I’ve came across of a pre-trained model for Deepspeech 0.7.4 and wanted to adjust it to my use. I use it with a speech assistant so I created a list of all words that are recognized by the assistant and called it alphabet.txt.
In the guide it says something about generating a KenLM model. Do I have to create my own one and if yes what kind of input does it need? Or should I rather stick to the given one and only create the scorer with my alphabet.txt?
Thank you in advance
lissyx
((slow to reply) [NOT PROVIDING SUPPORT])
2
Yeah but it’s still not clear to me. I already have a lm.binary that was created with a big text corpus though. My question is if it makes more sense to reuse it or for example generate a file with all the possible sentences that can occur instead. Or a combination of text corpus + sentences of the voice assistant
lissyx
((slow to reply) [NOT PROVIDING SUPPORT])
4
please define your problem, the correct handling will be obvious once you states exactly what you are trying to achieve
I have a custom voice assistant where I have different skills installed so I have various intents that can be triggered. I want to improve the accuracy of the speech-to-text so the natural language processing has it easier when there is ambiguity.

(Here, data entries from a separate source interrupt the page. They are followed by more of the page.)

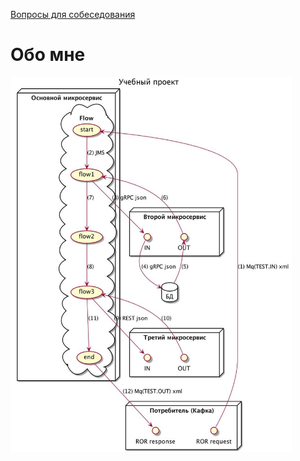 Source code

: [Вопросы для собеседования](../README.md)

# Обо мне
<img src="./resources/nero2.png" width="450" height="600"/>
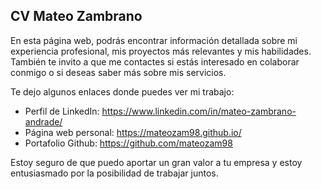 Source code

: <!-- ABOUT THE PROJECT -->
## CV Mateo Zambrano



En esta página web, podrás encontrar información detallada sobre mi experiencia profesional, mis proyectos más relevantes y mis habilidades. También te invito a que me contactes si estás interesado en colaborar conmigo o si deseas saber más sobre mis servicios.

Te dejo algunos enlaces donde puedes ver mi trabajo:
* Perfil de LinkedIn: https://www.linkedin.com/in/mateo-zambrano-andrade/
* Página web personal: https://mateozam98.github.io/
* Portafolio Github: https://github.com/mateozam98

Estoy seguro de que puedo aportar un gran valor a tu empresa y estoy entusiasmado por la posibilidad de trabajar juntos.


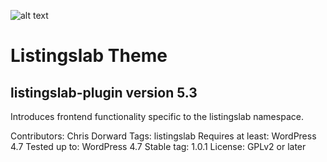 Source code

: ![alt text](http://listingslab.com/wp-content/uploads/2017/03/cropped-android-chrome-384x384.png "Listingslab Beaker Logo")
# Listingslab Theme

## listingslab-plugin version 5.3

Introduces frontend functionality specific to the listingslab namespace.

Contributors: Chris Dorward
Tags: listingslab
Requires at least: WordPress 4.7
Tested up to: WordPress 4.7
Stable tag: 1.0.1
License: GPLv2 or later
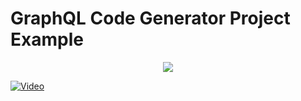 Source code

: # GraphQL Code Generator Project Example

<p align="center">
    <img src="https://github.com/dotansimha/graphql-code-generator/blob/master/logo.png?raw=true" />
</p>

[![Video](https://img.youtube.com/vi/00TqfHWQRoM/0.jpg)](https://www.youtube.com/watch?v=00TqfHWQRoM)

I’ve installed a custom model that was created using different speech corpuses including mozilla common voice. Now since this model is for general use, I want to adapt it to my use so it becomes more accurate.
I already created a list of all words that can occur when interacting with my voice assistant. I’m not sure if I also need to create all possible sentences that can occur to generate an own lm.binary. Or if using the given lm.binary is better in this case.